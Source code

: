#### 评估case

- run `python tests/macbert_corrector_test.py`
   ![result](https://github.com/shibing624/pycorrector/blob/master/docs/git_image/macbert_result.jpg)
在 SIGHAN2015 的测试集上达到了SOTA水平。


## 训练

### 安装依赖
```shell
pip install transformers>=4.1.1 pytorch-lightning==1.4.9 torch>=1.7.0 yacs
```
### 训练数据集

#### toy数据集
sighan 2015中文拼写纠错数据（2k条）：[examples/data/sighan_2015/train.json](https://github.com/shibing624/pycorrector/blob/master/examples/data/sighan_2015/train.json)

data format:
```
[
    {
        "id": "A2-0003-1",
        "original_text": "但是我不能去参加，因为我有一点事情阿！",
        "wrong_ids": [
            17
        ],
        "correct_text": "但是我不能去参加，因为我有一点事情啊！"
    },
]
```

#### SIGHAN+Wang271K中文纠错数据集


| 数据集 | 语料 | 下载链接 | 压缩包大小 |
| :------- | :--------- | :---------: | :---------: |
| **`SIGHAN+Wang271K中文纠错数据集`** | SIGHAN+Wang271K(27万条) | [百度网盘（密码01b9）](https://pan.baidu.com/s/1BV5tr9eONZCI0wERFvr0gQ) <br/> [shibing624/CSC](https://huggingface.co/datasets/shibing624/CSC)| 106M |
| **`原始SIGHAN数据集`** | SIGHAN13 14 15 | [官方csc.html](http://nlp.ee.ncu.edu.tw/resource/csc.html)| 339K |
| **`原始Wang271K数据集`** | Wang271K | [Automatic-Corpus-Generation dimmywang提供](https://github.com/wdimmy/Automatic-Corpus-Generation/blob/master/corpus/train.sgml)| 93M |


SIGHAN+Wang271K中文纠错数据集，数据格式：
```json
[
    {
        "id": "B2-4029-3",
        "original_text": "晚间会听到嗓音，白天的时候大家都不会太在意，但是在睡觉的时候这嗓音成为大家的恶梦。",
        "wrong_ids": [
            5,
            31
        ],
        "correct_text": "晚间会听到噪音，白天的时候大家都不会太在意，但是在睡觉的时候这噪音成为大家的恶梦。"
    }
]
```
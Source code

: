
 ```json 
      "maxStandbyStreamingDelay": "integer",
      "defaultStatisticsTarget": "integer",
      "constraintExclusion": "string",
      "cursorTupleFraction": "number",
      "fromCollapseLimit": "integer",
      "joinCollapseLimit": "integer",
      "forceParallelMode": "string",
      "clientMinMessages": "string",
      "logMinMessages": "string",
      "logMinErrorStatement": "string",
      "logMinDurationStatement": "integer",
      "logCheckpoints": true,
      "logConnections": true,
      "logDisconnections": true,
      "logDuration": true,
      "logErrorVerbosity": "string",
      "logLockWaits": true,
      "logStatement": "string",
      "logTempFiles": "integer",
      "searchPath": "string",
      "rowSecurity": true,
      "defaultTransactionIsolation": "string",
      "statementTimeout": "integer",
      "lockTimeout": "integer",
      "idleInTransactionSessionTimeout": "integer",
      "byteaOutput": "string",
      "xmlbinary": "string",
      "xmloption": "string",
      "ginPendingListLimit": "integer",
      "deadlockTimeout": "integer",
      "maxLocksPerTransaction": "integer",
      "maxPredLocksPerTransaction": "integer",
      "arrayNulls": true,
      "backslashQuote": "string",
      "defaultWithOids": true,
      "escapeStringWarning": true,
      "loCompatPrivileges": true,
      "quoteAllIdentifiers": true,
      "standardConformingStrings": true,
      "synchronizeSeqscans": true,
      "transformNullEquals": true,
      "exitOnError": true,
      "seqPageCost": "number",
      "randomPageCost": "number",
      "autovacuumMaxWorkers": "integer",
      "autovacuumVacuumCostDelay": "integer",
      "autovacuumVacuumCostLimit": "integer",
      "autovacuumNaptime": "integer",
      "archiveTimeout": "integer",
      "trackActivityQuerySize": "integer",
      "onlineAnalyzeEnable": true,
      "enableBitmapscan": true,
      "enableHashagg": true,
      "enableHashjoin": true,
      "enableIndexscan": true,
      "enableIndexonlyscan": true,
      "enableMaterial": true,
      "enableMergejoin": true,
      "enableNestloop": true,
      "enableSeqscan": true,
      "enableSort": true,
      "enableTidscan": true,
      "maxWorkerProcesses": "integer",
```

Task instructions: Look for the string "但是我不能去参加" in the listing above and copy every line holding it.

Answer section:
        "original_text": "但是我不能去参加，因为我有一点事情阿！",
        "correct_text": "但是我不能去参加，因为我有一点事情啊！"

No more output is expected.